3. More than two-thirds (68%) of workers don’t know their full retirement age.
Your full retirement age (FRA) is a vital number to know because it affects how much you’ll receive each month for the rest of your life. If you claim benefits at your FRA — which is either age 66, 66 and a few months, or 67, depending on the year you were born — you’ll receive the full benefit amount you’re entitled to. You can claim before or after that age, but it will affect the size of your checks. If you claim early (as early as age 62), your benefits will be reduced. And if you wait until after your FRA to claim (up to age 70), you’ll receive a bonus each month in addition to your full amount.
A whopping 68% of workers age 50 or older don’t know their FRA, a Nationwide survey found. Even more concerning is that among those people, 62% think their FRA is earlier than it actually is.
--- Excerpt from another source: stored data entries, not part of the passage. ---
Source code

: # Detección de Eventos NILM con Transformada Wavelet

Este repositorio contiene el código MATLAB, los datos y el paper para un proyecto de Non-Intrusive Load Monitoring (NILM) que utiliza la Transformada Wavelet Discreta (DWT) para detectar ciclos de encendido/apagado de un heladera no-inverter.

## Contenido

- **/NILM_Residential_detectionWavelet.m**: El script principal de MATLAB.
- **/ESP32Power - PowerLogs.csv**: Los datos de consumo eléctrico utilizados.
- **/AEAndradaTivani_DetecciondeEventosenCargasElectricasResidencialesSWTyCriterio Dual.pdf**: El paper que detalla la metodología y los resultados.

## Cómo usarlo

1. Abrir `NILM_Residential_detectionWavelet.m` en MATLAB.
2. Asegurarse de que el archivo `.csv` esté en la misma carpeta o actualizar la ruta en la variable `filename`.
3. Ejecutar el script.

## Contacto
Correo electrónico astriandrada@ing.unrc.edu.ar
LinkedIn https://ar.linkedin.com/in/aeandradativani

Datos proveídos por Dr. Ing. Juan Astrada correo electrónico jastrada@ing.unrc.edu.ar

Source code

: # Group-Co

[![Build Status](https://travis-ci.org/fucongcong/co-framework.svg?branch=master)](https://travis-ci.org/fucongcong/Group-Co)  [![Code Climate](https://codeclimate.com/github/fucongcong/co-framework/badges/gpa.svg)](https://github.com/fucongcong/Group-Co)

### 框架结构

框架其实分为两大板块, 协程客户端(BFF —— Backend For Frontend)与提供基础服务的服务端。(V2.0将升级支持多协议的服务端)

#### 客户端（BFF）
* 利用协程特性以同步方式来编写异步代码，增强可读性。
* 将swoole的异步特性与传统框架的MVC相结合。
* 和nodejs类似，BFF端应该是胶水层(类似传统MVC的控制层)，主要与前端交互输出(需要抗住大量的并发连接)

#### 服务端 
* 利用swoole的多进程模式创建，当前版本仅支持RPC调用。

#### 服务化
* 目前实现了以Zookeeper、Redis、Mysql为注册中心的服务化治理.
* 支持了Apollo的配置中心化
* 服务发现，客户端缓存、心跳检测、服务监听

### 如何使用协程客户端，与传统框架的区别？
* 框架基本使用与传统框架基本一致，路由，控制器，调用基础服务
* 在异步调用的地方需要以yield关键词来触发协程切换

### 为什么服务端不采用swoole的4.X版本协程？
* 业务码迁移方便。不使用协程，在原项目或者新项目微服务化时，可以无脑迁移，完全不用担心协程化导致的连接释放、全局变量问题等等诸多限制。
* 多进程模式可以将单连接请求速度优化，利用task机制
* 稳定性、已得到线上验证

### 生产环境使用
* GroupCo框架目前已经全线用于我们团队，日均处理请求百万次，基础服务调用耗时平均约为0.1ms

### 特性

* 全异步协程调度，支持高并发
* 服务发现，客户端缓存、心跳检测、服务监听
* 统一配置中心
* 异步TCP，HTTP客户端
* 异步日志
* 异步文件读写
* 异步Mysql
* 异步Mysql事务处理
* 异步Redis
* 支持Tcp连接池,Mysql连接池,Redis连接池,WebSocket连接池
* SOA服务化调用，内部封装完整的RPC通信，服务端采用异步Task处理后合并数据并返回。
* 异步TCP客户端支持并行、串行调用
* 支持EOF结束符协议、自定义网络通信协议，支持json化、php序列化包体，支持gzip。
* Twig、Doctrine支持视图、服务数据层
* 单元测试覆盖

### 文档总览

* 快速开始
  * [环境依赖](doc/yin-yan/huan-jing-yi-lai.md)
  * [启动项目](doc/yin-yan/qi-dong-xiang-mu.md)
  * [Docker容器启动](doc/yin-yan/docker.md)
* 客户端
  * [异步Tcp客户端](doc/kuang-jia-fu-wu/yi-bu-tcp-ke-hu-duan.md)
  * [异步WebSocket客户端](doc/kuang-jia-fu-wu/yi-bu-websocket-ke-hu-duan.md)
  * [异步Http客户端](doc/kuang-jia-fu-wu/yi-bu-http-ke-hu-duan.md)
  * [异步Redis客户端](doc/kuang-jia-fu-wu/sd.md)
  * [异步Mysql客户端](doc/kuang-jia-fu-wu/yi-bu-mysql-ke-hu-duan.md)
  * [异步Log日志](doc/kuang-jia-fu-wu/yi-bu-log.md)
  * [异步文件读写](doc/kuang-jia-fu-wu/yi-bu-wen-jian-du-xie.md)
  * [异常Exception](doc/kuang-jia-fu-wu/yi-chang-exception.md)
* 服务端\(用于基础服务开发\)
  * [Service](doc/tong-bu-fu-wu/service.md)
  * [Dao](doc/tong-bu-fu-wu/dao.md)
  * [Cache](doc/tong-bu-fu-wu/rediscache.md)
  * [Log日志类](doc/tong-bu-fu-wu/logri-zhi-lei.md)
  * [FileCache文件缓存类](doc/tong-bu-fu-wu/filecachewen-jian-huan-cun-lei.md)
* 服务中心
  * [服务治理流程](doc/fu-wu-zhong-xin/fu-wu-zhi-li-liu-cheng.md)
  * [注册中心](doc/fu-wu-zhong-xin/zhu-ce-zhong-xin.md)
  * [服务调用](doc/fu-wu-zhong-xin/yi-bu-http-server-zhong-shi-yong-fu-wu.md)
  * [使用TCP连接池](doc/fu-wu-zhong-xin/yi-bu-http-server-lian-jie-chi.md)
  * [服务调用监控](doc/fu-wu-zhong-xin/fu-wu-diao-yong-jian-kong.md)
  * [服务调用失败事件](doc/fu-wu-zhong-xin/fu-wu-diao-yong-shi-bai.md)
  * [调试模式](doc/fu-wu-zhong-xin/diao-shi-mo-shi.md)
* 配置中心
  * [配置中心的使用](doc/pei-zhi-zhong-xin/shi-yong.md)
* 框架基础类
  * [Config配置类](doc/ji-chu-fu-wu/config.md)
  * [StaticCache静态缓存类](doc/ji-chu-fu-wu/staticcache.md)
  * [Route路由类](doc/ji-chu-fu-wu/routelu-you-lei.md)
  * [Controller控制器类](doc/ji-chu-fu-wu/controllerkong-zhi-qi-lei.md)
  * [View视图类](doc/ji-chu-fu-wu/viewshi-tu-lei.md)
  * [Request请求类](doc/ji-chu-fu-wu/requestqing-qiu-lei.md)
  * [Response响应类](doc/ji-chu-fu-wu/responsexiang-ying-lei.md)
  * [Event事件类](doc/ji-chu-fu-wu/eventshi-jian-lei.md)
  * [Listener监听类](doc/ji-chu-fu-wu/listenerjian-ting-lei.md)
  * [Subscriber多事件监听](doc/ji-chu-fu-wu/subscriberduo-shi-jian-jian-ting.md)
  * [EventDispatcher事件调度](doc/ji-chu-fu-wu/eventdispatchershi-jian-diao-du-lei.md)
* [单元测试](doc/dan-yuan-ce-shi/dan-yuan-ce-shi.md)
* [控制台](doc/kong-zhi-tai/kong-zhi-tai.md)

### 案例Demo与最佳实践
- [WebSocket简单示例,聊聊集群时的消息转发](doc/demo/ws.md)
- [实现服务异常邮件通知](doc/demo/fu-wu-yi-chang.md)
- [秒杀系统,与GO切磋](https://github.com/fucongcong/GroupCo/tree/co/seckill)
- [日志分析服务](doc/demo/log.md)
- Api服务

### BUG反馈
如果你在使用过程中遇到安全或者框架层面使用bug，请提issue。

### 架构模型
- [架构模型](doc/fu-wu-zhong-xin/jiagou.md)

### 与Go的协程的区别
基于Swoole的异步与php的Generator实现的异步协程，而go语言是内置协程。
In other words, a lot of workers might begin claiming benefits early thinking they’re going to receive their full benefit amount, when in reality their benefits will be reduced. But when you know your FRA and understand how your benefits will be affected based on the age you claim, you can ensure you’re making the best decision for your situation.
4. Around 57% of workers haven’t checked their estimated future benefit amount.
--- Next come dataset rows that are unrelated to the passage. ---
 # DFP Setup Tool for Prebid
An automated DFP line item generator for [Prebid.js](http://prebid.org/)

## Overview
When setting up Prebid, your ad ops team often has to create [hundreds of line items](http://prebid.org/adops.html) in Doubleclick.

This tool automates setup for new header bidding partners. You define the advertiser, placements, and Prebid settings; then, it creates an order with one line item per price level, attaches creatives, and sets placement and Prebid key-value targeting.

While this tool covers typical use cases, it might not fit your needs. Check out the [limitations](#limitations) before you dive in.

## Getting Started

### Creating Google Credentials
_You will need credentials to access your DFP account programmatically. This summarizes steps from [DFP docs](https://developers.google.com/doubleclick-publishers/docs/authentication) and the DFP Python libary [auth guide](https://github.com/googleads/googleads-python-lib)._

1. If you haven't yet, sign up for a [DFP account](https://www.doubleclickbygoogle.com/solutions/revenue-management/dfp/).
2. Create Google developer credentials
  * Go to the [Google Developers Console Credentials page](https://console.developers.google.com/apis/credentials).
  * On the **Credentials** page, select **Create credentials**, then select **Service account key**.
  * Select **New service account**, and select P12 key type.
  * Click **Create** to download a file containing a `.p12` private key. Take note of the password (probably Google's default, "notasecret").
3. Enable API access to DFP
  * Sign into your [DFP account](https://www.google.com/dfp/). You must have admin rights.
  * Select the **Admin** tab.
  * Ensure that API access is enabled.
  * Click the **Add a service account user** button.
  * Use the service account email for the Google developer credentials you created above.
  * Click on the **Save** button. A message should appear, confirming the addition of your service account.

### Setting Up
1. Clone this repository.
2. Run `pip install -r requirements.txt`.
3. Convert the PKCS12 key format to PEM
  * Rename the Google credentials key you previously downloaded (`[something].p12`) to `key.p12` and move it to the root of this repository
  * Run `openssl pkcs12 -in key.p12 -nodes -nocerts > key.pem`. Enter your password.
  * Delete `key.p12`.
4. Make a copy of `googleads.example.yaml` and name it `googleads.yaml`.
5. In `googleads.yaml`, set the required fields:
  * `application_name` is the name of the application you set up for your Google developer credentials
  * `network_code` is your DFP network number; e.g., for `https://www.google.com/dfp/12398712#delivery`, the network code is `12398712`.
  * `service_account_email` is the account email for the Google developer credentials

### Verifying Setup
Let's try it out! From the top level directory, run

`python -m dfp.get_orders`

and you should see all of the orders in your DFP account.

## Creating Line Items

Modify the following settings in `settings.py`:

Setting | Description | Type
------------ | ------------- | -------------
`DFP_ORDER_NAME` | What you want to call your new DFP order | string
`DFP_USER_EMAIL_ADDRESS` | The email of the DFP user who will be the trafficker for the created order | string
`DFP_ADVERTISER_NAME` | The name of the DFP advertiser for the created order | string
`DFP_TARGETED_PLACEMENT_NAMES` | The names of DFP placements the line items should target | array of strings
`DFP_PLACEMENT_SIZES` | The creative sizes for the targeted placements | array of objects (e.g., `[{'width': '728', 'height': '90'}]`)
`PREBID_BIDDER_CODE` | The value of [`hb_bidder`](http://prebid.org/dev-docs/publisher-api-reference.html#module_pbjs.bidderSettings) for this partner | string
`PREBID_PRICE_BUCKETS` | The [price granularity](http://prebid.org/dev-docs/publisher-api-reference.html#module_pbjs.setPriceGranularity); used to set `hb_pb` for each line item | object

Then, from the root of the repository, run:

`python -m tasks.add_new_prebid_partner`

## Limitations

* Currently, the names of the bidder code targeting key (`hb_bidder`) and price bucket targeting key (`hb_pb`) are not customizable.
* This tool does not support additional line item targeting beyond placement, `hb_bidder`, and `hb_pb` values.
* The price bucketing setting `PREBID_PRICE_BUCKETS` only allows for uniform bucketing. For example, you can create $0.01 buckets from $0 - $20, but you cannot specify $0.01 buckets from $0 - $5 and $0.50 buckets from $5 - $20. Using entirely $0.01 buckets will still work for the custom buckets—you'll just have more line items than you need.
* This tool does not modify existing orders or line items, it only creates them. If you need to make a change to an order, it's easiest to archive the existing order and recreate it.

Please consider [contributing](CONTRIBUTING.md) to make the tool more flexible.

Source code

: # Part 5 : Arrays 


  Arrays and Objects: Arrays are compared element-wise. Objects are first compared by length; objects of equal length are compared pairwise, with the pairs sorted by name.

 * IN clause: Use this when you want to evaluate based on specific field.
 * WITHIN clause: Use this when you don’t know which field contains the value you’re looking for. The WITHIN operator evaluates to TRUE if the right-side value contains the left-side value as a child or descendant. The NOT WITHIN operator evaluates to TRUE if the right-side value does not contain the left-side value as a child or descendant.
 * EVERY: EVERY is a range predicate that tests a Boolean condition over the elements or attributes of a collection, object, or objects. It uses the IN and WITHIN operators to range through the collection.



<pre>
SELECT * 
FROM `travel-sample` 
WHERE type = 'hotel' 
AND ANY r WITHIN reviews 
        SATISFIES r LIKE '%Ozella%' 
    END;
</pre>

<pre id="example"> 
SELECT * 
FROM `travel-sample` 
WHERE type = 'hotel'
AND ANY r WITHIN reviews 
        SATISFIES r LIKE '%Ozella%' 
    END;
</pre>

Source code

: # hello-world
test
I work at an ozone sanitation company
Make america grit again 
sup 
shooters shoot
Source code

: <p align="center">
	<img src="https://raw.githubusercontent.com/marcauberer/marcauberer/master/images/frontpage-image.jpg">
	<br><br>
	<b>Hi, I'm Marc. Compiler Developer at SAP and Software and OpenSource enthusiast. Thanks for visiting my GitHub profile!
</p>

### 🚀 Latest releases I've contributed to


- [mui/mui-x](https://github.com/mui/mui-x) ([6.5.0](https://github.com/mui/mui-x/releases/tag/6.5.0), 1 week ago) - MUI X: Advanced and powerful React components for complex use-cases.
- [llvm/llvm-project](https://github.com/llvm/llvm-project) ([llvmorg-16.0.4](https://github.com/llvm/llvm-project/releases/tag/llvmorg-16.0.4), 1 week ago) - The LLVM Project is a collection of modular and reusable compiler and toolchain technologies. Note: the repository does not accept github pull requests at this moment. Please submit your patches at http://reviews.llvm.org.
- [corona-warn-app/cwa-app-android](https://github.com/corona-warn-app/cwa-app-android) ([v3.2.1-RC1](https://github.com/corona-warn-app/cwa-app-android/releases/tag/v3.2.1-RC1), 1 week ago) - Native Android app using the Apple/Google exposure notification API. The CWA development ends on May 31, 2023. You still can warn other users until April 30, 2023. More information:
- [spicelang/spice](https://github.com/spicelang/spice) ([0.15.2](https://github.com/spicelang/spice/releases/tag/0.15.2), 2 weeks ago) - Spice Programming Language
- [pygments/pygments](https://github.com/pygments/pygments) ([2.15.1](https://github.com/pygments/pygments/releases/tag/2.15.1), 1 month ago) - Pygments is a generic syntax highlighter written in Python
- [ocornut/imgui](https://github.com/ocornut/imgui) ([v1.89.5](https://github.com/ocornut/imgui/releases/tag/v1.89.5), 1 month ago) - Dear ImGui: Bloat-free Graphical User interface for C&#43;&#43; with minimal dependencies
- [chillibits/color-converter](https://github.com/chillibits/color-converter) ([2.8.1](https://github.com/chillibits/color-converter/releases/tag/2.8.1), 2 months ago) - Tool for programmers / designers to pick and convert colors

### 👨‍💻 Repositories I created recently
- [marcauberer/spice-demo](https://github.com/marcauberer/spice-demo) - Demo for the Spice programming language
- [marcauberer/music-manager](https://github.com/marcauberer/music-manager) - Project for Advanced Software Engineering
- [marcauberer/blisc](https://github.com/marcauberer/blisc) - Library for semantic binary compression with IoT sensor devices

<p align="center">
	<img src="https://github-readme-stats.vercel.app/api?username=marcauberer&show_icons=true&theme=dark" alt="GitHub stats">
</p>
You don’t have to wait until you begin claiming to figure out what your future benefits may look like. In fact, it only takes a few minutes to check your Social Security statements and see what you’re expected to receive. And yet according to the Social Security Administration, 57% of workers who have online accounts haven’t logged in to check their statements.
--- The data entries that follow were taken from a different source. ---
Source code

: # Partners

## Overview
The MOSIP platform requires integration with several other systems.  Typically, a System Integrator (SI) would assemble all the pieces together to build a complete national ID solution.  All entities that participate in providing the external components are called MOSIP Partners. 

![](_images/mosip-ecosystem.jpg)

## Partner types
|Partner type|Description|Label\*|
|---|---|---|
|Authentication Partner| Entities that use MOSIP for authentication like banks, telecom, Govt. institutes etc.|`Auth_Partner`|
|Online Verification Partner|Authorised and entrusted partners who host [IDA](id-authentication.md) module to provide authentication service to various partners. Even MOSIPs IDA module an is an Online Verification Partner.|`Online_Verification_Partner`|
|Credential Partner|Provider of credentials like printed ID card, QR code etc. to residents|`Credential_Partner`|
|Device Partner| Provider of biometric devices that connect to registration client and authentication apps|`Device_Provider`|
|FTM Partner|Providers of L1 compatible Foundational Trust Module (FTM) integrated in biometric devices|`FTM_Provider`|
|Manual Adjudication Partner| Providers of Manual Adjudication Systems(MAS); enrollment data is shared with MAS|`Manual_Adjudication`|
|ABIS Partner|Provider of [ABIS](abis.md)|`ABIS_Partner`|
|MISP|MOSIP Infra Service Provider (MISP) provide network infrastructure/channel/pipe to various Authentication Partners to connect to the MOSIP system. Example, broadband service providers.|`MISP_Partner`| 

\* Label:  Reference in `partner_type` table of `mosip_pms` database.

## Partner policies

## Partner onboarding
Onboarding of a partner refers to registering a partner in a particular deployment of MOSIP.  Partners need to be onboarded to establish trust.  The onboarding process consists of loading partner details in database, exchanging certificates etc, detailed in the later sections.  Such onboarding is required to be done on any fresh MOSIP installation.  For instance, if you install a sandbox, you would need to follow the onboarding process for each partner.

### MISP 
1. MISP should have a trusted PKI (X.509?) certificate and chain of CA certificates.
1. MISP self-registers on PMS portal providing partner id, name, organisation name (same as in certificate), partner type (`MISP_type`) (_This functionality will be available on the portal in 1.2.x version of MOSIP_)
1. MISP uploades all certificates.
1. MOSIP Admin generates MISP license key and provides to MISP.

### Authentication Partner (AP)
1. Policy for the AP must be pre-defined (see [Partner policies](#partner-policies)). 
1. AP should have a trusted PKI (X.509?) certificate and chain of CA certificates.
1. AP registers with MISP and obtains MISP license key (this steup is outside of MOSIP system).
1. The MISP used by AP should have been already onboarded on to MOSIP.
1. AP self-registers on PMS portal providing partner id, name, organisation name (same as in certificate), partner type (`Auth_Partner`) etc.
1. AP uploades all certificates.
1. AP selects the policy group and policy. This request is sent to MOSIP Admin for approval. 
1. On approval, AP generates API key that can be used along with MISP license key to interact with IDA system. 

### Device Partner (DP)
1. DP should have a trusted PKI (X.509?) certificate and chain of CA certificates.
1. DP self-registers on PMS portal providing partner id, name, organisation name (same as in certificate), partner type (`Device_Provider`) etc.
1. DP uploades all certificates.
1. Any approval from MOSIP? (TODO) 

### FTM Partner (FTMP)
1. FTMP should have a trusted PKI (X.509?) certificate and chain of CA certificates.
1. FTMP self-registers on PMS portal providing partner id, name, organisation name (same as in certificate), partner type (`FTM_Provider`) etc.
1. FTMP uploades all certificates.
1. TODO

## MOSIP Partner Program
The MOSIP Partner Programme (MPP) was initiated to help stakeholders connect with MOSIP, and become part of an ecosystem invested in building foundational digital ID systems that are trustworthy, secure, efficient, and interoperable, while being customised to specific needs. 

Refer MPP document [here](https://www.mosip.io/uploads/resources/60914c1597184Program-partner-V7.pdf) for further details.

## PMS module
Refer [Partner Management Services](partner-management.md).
Checking your statements is helpful for a variety of reasons. Primarily, it helps you go into retirement more prepared. It’s tough to create a retirement budget and figure out how much you can spend when you don’t know how much help you’ll receive from Social Security, but when you have an estimate of how much you’ll be receiving in benefits each month, you can create a more thorough retirement plan. Having an idea of what your future benefit amount looks like also helps you determine how much you need to save for retirement, since your benefits alone likely won’t be enough to make ends meet.
5. Roughly 78% of workers are worried that Social Security will go bankrupt.
One of the biggest worries among soon-to-be retirees is that the Social Security program will run out of money, with 78% of workers saying they share this concern, according to a Nationwide survey. However, although the Social Security Administration is facing its fair share of problems, it’s not on the verge of collapse.
The truth is that the Social Security program is facing a cash shortage. With baby boomers retiring in droves and retirees living longer lifespans, the Social Security Administration is paying out more in benefits than it’s receiving in taxes from workers. To fill this gap, the program tapped its trust funds — but those funds are expected to run dry by 2035. At that point, the Social Security Administration will only have enough money to cover around 75% of expected benefits.
So what does this mean for you? First, it means the program itself is not falling apart. As long as workers continue paying their taxes, there will always be at least some money to pay out in benefits. But if Congress doesn’t come up with a solution before 2035, retirees could see their benefits reduced. That’s not ideal, of course, but it’s not as bad as some people may think.
Social Security can be a confusing topic, and you don’t need to know all the nitty-gritty details about how the program works. However, when you understand the basics of how your benefits are calculated, you’ll be able to better prepare for retirement.